(Stored data)
★ ★ ★

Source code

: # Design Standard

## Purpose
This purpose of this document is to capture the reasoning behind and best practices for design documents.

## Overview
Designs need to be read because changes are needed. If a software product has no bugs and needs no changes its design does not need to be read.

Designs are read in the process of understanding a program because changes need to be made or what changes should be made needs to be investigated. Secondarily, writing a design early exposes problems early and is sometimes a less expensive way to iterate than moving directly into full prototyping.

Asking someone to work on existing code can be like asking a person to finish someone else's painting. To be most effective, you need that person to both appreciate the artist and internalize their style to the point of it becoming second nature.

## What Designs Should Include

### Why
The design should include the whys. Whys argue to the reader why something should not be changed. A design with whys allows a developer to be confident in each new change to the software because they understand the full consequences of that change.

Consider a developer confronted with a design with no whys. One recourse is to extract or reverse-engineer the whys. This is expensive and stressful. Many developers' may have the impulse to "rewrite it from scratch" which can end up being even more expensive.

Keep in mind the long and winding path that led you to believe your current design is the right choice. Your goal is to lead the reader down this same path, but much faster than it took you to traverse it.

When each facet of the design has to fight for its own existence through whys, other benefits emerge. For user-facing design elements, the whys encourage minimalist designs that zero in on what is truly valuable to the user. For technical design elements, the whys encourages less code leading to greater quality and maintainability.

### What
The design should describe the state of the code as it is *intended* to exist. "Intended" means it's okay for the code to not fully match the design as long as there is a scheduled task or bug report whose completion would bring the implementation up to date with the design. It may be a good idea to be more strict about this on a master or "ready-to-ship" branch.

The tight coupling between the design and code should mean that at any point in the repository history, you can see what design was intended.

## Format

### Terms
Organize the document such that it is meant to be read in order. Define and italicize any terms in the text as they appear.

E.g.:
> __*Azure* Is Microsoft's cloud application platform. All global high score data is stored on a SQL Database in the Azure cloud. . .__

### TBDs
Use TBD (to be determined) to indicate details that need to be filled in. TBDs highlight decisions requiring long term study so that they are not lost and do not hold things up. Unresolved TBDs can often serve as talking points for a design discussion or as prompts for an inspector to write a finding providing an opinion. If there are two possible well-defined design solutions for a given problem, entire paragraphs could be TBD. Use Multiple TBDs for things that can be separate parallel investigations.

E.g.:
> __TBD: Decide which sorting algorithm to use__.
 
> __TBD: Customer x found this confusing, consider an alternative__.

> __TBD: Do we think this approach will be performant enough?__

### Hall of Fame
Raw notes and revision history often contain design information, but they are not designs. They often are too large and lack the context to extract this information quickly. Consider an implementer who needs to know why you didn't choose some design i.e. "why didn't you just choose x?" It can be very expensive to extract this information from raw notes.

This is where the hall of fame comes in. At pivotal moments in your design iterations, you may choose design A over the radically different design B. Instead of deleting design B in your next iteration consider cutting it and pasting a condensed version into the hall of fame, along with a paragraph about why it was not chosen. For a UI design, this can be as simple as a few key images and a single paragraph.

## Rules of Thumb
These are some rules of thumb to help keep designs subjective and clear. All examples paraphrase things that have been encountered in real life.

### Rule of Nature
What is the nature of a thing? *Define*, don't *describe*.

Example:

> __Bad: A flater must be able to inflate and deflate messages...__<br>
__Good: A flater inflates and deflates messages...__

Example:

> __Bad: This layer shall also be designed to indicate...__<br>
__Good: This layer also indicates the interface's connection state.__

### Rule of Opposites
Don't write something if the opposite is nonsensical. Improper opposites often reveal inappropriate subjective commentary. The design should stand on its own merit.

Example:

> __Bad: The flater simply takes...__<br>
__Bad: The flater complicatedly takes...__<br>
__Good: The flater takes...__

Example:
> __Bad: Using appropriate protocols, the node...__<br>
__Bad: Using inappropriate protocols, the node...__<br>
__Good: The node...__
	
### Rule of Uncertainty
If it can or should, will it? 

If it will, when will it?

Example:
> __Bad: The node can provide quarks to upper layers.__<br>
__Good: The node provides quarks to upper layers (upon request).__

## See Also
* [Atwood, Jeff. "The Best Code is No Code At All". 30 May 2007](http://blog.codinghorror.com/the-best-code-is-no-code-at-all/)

★ ★ ★

DIRECTIONS>
An exact copy of the data is needed.

TASK OUTPUT>
Source code

: # Design Standard

## Purpose
This purpose of this document is to capture the reasoning behind and best practices for design documents.

## Overview
Designs need to be read because changes are needed. If a software product has no bugs and needs no changes its design does not need to be read.

Designs are read in the process of understanding a program because changes need to be made or what changes should be made needs to be investigated. Secondarily, writing a design early exposes problems early and is sometimes a less expensive way to iterate than moving directly into full prototyping.

Asking someone to work on existing code can be like asking a person to finish someone else's painting. To be most effective, you need that person to both appreciate the artist and internalize their style to the point of it becoming second nature.

## What Designs Should Include

### Why
The design should include the whys. Whys argue to the reader why something should not be changed. A design with whys allows a developer to be confident in each new change to the software because they understand the full consequences of that change.

Consider a developer confronted with a design with no whys. One recourse is to extract or reverse-engineer the whys. This is expensive and stressful. Many developers' may have the impulse to "rewrite it from scratch" which can end up being even more expensive.

Keep in mind the long and winding path that led you to believe your current design is the right choice. Your goal is to lead the reader down this same path, but much faster than it took you to traverse it.

When each facet of the design has to fight for its own existence through whys, other benefits emerge. For user-facing design elements, the whys encourage minimalist designs that zero in on what is truly valuable to the user. For technical design elements, the whys encourages less code leading to greater quality and maintainability.

### What
The design should describe the state of the code as it is *intended* to exist. "Intended" means it's okay for the code to not fully match the design as long as there is a scheduled task or bug report whose completion would bring the implementation up to date with the design. It may be a good idea to be more strict about this on a master or "ready-to-ship" branch.

The tight coupling between the design and code should mean that at any point in the repository history, you can see what design was intended.

## Format

### Terms
Organize the document such that it is meant to be read in order. Define and italicize any terms in the text as they appear.

E.g.:
> __*Azure* Is Microsoft's cloud application platform. All global high score data is stored on a SQL Database in the Azure cloud. . .__

### TBDs
Use TBD (to be determined) to indicate details that need to be filled in. TBDs highlight decisions requiring long term study so that they are not lost and do not hold things up. Unresolved TBDs can often serve as talking points for a design discussion or as prompts for an inspector to write a finding providing an opinion. If there are two possible well-defined design solutions for a given problem, entire paragraphs could be TBD. Use Multiple TBDs for things that can be separate parallel investigations.

E.g.:
> __TBD: Decide which sorting algorithm to use__.
 
> __TBD: Customer x found this confusing, consider an alternative__.

> __TBD: Do we think this approach will be performant enough?__

### Hall of Fame
Raw notes and revision history often contain design information, but they are not designs. They often are too large and lack the context to extract this information quickly. Consider an implementer who needs to know why you didn't choose some design i.e. "why didn't you just choose x?" It can be very expensive to extract this information from raw notes.

This is where the hall of fame comes in. At pivotal moments in your design iterations, you may choose design A over the radically different design B. Instead of deleting design B in your next iteration consider cutting it and pasting a condensed version into the hall of fame, along with a paragraph about why it was not chosen. For a UI design, this can be as simple as a few key images and a single paragraph.

## Rules of Thumb
These are some rules of thumb to help keep designs subjective and clear. All examples paraphrase things that have been encountered in real life.

### Rule of Nature
What is the nature of a thing? *Define*, don't *describe*.

Example:

> __Bad: A flater must be able to inflate and deflate messages...__<br>
__Good: A flater inflates and deflates messages...__

Example:

> __Bad: This layer shall also be designed to indicate...__<br>
__Good: This layer also indicates the interface's connection state.__

### Rule of Opposites
Don't write something if the opposite is nonsensical. Improper opposites often reveal inappropriate subjective commentary. The design should stand on its own merit.

Example:

> __Bad: The flater simply takes...__<br>
__Bad: The flater complicatedly takes...__<br>
__Good: The flater takes...__

Example:
> __Bad: Using appropriate protocols, the node...__<br>
__Bad: Using inappropriate protocols, the node...__<br>
__Good: The node...__
	
### Rule of Uncertainty
If it can or should, will it? 

If it will, when will it?

Example:
> __Bad: The node can provide quarks to upper layers.__<br>
__Good: The node provides quarks to upper layers (upon request).__

## See Also
* [Atwood, Jeff. "The Best Code is No Code At All". 30 May 2007](http://blog.codinghorror.com/the-best-code-is-no-code-at-all/)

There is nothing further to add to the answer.